• [Work task] Using the data that follows, return exactly the lines from the one that contains "However, if \(F" through the one that contains "Since \(h\) is", ends included.

• [Records provided]

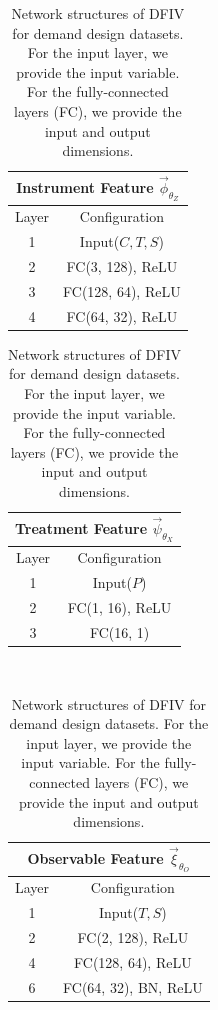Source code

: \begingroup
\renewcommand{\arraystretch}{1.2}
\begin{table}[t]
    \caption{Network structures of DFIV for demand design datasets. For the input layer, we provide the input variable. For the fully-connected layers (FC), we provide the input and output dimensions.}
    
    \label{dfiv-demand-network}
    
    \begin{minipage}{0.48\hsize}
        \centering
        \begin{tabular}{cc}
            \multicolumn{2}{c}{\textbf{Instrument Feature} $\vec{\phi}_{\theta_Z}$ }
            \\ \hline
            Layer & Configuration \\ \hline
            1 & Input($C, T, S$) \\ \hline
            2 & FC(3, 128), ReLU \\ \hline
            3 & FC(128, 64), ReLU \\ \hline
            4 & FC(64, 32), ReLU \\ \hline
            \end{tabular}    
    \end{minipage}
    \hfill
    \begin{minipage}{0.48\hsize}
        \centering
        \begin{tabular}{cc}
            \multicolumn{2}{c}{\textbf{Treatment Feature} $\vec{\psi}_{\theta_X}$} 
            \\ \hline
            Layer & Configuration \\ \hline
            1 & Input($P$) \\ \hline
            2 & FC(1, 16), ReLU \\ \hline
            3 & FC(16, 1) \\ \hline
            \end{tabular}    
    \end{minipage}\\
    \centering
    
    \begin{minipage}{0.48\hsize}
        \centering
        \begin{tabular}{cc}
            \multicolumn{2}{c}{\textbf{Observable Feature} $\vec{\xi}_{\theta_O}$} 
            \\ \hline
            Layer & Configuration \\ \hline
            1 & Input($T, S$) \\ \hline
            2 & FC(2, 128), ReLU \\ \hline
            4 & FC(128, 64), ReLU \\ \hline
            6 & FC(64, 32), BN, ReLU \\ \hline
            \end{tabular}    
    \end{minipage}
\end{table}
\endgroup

==

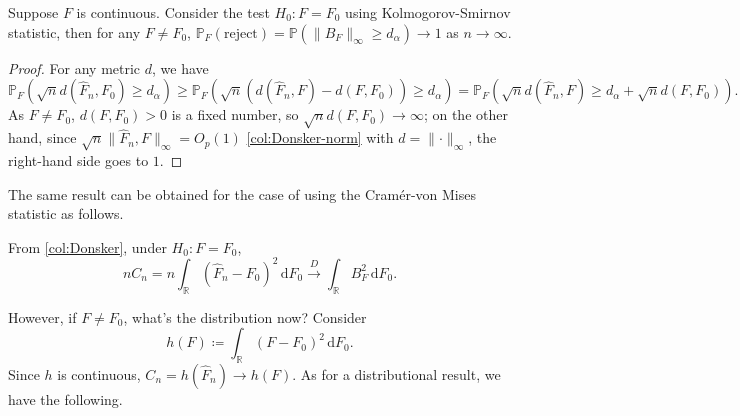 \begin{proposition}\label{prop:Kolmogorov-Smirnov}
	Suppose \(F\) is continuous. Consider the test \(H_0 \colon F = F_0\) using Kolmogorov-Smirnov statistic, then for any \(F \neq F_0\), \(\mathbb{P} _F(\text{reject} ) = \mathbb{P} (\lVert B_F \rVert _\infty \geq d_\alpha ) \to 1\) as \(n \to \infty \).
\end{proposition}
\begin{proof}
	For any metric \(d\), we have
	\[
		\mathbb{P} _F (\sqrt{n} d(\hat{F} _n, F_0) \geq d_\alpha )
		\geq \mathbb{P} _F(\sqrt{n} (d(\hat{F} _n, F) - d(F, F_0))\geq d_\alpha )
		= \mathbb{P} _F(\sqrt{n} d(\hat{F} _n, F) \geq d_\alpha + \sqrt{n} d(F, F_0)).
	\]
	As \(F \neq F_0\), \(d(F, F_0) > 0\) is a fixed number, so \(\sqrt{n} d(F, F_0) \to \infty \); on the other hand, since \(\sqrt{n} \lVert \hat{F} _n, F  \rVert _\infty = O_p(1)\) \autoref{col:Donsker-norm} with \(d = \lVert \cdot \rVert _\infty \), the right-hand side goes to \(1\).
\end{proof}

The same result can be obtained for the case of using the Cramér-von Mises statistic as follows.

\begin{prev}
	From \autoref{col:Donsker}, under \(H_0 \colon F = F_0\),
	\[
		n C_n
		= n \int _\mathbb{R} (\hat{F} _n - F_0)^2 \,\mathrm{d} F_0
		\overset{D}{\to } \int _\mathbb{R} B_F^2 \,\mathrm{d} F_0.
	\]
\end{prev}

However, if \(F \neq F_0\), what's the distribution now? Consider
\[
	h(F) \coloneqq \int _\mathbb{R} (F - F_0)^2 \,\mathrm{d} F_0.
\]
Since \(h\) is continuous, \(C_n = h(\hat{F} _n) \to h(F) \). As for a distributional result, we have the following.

• [Response to the task]
However, if \(F \neq F_0\), what's the distribution now? Consider
\[
	h(F) \coloneqq \int _\mathbb{R} (F - F_0)^2 \,\mathrm{d} F_0.
\]
Since \(h\) is continuous, \(C_n = h(\hat{F} _n) \to h(F) \). As for a distributional result, we have the following.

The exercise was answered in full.